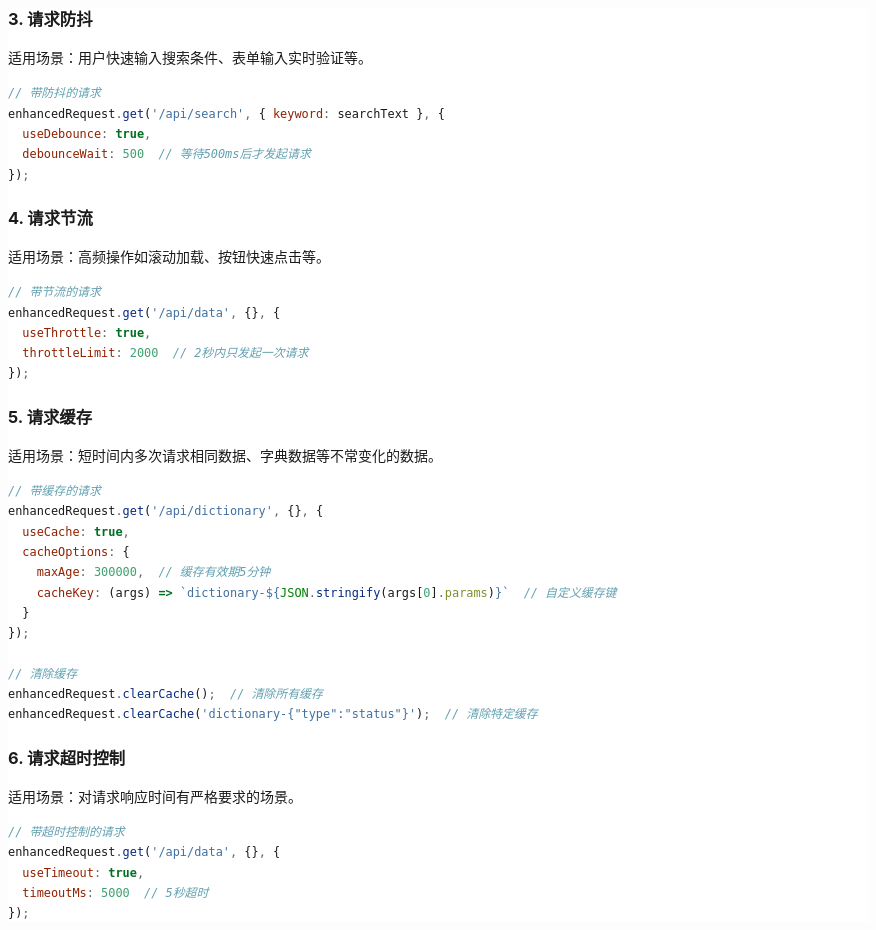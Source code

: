 ### 3. 请求防抖

适用场景：用户快速输入搜索条件、表单输入实时验证等。

```javascript
// 带防抖的请求
enhancedRequest.get('/api/search', { keyword: searchText }, {
  useDebounce: true,
  debounceWait: 500  // 等待500ms后才发起请求
});
```

### 4. 请求节流

适用场景：高频操作如滚动加载、按钮快速点击等。

```javascript
// 带节流的请求
enhancedRequest.get('/api/data', {}, {
  useThrottle: true,
  throttleLimit: 2000  // 2秒内只发起一次请求
});
```

### 5. 请求缓存

适用场景：短时间内多次请求相同数据、字典数据等不常变化的数据。

```javascript
// 带缓存的请求
enhancedRequest.get('/api/dictionary', {}, {
  useCache: true,
  cacheOptions: {
    maxAge: 300000,  // 缓存有效期5分钟
    cacheKey: (args) => `dictionary-${JSON.stringify(args[0].params)}`  // 自定义缓存键
  }
});

// 清除缓存
enhancedRequest.clearCache();  // 清除所有缓存
enhancedRequest.clearCache('dictionary-{"type":"status"}');  // 清除特定缓存
```

### 6. 请求超时控制

适用场景：对请求响应时间有严格要求的场景。

```javascript
// 带超时控制的请求
enhancedRequest.get('/api/data', {}, {
  useTimeout: true,
  timeoutMs: 5000  // 5秒超时
});
```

• [EXERCISE OBJECTIVE]:
Scan the lines above for the word "enhancedRequest", then copy each line that has it.

• [EXPECTED OUTPUT]:
enhancedRequest.get('/api/search', { keyword: searchText }, {
enhancedRequest.get('/api/data', {}, {
enhancedRequest.get('/api/dictionary', {}, {
enhancedRequest.clearCache();  // 清除所有缓存
enhancedRequest.clearCache('dictionary-{"type":"status"}');  // 清除特定缓存
enhancedRequest.get('/api/data', {}, {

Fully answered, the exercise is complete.